You can clone with
HTTPS or Subversion.
See about incorporating this code into a bootstrapping framework. It's BSD licensed.
[Edit: Updated repo https://github.com/cgevans/scikits-bootstrap/]
If you plan to work on this now: you may want to wait a few days. Someone just contacted me saying he had an updated version of that code that could be included in scipy. I mentioned also statsmodels and asked him to bring it up on the ML.
Sure. I won't be working on this anytime soon likely. There's plenty else to do right now.
There's another BSD library here: http://gcalmettes.github.com/bootstrap-tools/
(From the comments on this blog post: http://www.randalolson.com/2012/08/06/statistical-analysis-made-easy-in-python/)

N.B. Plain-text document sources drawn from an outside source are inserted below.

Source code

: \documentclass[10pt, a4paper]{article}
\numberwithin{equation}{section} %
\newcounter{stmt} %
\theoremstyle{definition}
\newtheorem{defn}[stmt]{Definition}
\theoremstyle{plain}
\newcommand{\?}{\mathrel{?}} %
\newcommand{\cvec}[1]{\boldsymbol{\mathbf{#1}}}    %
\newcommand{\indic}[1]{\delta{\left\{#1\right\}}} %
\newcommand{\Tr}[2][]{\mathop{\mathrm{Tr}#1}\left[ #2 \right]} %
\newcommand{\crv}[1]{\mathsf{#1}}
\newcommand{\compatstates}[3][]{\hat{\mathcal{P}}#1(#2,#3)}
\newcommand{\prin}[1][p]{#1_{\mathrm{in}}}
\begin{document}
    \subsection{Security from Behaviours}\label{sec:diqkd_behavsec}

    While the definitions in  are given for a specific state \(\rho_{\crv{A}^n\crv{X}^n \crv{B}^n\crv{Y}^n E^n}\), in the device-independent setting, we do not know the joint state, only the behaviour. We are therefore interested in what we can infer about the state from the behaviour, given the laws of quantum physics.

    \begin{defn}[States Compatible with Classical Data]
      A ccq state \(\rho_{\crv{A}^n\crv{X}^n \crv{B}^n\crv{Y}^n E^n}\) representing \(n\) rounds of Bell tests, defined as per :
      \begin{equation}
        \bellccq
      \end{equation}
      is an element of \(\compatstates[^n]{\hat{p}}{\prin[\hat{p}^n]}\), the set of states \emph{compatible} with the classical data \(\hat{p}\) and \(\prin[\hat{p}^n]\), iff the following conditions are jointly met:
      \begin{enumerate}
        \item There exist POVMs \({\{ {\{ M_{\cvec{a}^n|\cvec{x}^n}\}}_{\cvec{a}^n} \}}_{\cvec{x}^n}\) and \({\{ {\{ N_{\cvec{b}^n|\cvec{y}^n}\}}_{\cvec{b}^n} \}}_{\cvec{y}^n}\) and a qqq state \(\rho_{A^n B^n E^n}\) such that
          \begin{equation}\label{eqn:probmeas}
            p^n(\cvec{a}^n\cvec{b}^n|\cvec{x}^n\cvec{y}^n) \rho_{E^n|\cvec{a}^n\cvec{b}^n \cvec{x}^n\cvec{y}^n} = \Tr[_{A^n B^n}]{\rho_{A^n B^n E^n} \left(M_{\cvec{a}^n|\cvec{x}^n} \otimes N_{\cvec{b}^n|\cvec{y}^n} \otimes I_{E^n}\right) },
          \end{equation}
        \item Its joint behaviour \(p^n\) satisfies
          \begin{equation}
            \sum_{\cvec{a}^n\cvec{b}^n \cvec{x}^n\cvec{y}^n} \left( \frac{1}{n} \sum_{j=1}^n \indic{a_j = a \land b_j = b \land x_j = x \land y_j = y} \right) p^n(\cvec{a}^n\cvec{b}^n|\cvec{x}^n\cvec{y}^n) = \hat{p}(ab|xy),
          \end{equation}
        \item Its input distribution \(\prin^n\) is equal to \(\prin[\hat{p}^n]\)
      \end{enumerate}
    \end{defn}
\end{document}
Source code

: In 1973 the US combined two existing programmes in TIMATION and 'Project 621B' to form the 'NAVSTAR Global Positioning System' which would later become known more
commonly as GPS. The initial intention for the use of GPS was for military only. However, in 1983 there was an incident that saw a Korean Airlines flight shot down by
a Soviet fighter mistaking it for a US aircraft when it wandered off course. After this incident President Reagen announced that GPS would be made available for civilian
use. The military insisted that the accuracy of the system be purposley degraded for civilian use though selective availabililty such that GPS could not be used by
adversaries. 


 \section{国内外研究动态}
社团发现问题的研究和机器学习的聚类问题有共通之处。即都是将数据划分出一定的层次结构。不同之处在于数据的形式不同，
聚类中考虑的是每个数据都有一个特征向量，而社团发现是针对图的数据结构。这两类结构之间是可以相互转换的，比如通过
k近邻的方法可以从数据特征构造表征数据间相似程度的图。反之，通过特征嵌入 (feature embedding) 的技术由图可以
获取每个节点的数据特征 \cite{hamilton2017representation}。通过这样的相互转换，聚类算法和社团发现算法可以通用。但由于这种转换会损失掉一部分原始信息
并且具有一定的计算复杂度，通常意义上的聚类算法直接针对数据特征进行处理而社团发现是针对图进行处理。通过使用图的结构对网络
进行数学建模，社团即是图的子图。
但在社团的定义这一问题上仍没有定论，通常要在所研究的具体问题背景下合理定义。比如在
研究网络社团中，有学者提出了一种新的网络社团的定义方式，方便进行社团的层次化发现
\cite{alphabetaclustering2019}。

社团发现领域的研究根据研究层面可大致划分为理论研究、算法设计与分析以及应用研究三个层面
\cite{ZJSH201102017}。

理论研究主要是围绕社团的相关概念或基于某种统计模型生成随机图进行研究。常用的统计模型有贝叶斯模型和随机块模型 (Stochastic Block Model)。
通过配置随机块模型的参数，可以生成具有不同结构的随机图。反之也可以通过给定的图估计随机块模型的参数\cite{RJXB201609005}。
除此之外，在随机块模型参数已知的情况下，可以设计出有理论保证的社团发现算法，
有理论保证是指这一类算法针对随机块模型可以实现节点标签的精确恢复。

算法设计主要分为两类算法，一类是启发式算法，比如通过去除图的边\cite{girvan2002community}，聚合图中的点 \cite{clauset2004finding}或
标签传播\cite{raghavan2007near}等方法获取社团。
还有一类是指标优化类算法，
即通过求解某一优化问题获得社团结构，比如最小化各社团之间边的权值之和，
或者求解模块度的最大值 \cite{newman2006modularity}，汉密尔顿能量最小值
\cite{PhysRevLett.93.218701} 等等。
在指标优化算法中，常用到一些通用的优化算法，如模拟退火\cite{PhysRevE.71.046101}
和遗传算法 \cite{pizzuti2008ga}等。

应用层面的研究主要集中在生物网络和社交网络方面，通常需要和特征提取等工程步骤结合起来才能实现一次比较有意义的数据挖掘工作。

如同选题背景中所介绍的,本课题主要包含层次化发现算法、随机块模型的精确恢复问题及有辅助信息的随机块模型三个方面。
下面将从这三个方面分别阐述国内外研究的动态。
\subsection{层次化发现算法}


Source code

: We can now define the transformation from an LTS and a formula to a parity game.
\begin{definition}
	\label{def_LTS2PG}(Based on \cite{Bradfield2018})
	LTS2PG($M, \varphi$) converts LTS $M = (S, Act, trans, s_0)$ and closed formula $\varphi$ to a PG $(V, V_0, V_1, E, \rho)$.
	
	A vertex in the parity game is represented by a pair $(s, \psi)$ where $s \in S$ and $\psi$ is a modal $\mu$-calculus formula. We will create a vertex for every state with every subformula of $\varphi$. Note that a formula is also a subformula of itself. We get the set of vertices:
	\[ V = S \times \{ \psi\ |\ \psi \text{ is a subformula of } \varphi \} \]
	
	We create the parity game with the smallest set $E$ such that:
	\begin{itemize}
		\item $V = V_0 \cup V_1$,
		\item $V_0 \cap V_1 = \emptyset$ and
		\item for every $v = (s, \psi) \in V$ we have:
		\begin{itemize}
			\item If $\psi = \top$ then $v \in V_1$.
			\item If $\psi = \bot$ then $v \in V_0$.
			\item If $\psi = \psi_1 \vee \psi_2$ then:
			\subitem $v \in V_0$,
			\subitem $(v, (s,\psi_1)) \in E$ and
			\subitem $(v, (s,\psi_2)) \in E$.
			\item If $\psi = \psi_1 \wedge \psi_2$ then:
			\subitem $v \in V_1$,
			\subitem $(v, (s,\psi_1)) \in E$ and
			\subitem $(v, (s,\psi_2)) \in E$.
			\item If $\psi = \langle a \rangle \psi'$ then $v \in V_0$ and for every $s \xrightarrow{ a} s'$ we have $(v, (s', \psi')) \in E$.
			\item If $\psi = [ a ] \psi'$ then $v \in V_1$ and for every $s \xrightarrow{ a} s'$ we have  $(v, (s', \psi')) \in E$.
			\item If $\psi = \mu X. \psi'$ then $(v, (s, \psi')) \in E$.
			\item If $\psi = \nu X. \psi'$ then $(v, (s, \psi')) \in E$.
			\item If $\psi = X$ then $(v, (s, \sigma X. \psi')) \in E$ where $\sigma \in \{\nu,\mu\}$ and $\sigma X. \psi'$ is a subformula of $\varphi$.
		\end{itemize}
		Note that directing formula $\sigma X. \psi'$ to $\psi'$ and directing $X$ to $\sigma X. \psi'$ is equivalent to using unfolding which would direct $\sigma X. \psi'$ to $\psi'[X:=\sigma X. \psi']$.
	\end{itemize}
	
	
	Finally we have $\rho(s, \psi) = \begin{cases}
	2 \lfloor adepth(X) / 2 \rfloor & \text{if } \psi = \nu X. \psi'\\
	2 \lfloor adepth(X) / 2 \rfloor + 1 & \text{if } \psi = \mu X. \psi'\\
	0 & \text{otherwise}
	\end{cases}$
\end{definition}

As the author of the first package, I'd be happy to help, but I'm not really sure how the code or bootstrapping in general would fit into statsmodels. All I've been using the code for has been to get confidence limits for a function applied to independent data.
Like @cgevans, I would be happy to help incorporating the code into statsmodels. In addition to using the code for calculating confidence limits of a statistics or calculating effect size and associated confidence limits when comparing two datasets, I also use it to calculate confidence bands of linear/non-linear regressions (bootstrapping of the residuals).
I appreciate if someone would work more systematically on getting bootstrap into statsmodels. (our current status is bits and pieces and examples)
Bootstrap (or resampling in general including permutation tests) is a huge topic, and both packages could be pretty directly included with bootstrapping for univariate statistics and for one or two sample tests.
I don't see yet how either package can be applied to multivariate statistics or used in support of the (regression) models. Vectorizing (the statistic is 1d with more than one element) wouldn't be very difficult, but I don't think I have seen much for bca or abc confidence intervals in the multivariate case.
based on this we can work on extensions (or create separate code for other use cases)
outsourcing this is good, but I think an iterator would be more efficient (in terms of memory)
about unit tests: Constantine has already started. It isn't clear to me how to verify some of the code, much is straightforward and regression tests should be enough, but more complicated methods like bca and abc could hide bugs.
My plan was to have pure bootstrap code (generic code and utilities, along with the code for Monte Carlo and Permutation tests) in statsmodels.resampling and application code in the corresponding directories. statsmodels.resampling is currently empty and the existing code is still spread out.
I'm busy with other things, but would be glad to review any pull requests.